DIRECTIONS => All lines in the entries below that hold "rxvt" make up the answer.

RECORDS FOR THIS TASK =>

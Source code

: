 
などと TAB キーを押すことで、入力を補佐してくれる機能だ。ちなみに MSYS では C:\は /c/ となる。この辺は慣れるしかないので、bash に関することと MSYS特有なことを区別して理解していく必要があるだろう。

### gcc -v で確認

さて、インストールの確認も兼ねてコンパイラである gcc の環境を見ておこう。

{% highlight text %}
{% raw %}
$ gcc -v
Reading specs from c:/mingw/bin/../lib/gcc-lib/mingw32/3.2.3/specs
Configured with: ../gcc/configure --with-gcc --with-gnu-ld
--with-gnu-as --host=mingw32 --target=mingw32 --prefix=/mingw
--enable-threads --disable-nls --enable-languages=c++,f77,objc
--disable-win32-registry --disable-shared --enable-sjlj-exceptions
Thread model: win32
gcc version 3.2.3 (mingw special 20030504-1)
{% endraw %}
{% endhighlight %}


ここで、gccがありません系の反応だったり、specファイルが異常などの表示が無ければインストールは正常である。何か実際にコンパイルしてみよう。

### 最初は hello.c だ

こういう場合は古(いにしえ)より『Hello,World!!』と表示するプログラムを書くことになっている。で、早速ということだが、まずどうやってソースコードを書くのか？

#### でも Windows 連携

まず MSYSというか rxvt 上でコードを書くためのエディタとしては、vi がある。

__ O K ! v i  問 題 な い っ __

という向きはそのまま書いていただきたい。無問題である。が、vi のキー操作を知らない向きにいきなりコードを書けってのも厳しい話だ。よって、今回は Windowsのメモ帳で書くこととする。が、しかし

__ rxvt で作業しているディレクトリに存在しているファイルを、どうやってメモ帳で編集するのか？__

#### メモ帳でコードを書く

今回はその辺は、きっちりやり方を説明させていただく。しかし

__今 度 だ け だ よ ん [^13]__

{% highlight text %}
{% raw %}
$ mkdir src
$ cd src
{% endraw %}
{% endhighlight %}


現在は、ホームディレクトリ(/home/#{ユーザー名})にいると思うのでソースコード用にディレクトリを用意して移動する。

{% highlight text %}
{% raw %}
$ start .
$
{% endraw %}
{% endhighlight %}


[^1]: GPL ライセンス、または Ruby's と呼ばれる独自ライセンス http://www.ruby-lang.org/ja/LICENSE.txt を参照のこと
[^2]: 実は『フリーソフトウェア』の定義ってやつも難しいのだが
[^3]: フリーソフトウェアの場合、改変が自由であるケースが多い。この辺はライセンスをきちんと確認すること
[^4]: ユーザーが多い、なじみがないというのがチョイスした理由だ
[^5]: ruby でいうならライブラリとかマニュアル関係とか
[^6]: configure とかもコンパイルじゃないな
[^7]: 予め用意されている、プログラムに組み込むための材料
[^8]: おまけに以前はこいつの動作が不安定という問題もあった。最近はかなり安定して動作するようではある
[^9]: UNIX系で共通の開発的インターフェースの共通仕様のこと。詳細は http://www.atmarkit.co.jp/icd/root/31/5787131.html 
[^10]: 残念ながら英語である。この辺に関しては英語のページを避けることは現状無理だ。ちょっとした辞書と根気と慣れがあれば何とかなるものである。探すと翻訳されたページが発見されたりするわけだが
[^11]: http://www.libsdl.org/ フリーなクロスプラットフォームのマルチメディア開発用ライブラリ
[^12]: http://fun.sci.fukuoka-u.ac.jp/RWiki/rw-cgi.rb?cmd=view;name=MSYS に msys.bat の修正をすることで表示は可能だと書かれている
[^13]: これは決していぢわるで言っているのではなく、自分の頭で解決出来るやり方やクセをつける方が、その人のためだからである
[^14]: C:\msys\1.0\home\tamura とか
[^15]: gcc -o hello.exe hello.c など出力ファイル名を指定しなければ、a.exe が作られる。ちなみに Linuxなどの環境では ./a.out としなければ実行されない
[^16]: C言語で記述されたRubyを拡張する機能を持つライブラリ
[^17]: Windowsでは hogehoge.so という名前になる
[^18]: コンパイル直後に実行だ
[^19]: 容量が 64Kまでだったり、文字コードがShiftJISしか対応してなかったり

TASK OUTPUT =>
まず MSYSというか rxvt 上でコードを書くためのエディタとしては、vi がある。
__ rxvt で作業しているディレクトリに存在しているファイルを、どうやってメモ帳で編集するのか？__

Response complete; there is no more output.